Corn: Steady to 3 cent higher. Corn is enjoying light followthrough from yesterday's gains and commercial buying continues ahead of tomorrow morning's key USDA reports. Traders look for USDA to trim the size of the corn crop from its previous peg, but for carryover to increase due to lackluster export demand. Corn still has a long ways to go to improve the technical situation, but bulls have momentum so far this week.

Soybeans: Mixed. Futures are narrowly mixed this morning in lackluster trade. Price action is being muted ahead of tomorrow morning's USDA reports, as traders don't want to be caught too long or too short ahead of the trend-setting data. Meanwhile, larger South American crops are taking the pressure off the U.S. to meet China's needs. According to official Chinese customs data, its soybean imports in 2012 of 58.38 MMT were up 11.2% from last year and December imports of 5.89 MMT were up 9% from year-ago levels.

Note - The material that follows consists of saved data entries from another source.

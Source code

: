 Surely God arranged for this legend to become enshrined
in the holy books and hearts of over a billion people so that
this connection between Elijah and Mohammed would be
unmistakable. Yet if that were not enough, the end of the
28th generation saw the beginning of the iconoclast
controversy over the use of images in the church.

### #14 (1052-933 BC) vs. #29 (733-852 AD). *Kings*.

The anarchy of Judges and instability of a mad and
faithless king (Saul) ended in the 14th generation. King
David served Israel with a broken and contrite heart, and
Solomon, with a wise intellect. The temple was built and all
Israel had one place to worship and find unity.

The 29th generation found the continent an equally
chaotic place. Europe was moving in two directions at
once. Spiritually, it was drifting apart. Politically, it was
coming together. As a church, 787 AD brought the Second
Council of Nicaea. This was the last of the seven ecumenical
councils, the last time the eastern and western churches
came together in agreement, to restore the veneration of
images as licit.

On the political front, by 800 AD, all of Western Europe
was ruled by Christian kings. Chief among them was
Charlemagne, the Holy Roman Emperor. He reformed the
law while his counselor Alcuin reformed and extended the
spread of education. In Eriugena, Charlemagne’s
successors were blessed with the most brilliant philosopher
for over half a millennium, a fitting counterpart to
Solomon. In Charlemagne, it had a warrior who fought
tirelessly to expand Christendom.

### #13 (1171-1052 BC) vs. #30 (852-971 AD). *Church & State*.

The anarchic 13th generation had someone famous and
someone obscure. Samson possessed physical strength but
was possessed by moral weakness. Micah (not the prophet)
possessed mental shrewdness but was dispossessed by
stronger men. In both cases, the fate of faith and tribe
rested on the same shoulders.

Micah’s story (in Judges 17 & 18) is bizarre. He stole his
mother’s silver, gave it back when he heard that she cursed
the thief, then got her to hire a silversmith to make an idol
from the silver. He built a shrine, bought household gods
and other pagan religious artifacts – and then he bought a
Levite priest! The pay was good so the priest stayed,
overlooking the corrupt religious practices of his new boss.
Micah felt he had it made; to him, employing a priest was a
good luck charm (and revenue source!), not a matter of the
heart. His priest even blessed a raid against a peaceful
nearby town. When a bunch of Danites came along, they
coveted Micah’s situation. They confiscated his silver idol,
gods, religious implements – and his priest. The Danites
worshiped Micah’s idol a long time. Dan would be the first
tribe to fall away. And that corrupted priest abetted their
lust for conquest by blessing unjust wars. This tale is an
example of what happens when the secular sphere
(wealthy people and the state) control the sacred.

Wheat: 4 to 7 cents higher. Wheat is being supported by weakness in the dollar index and short-covering ahead of Friday's key USDA reports. Traders look for winter wheat acreage to be up from year-ago, but for carryover to decline by around 11 million bu. due to improved demand. But this morning's weekly export sales data is expected to reflect slow holiday demand, which could weigh on the market.

Live cattle: Mixed. Futures are called mixed on the possibility of short-covering following yesterday's losses, but there is more near-term downside risk based on the premium February cattle hold to this week's cash trade of $128. Trade has not yet been active, but followup sales at similar levels are expected given this week's larger showlist. Boxed beef prices were mixed yesterday on strong movement of 266 loads.

Lean hogs: Mixed. Futures are due for some short-covering following yesterday's sharp losses, but followthrough pressure this morning would strongly point to near-term highs being in place. Traders worked to get February lean hogs more in line with the cash hog market yesterday and further pressure today would suggest they see more pressure coming in the cash market. The cash market is called steady to weaker as packers had no difficulty securing this week's supplies.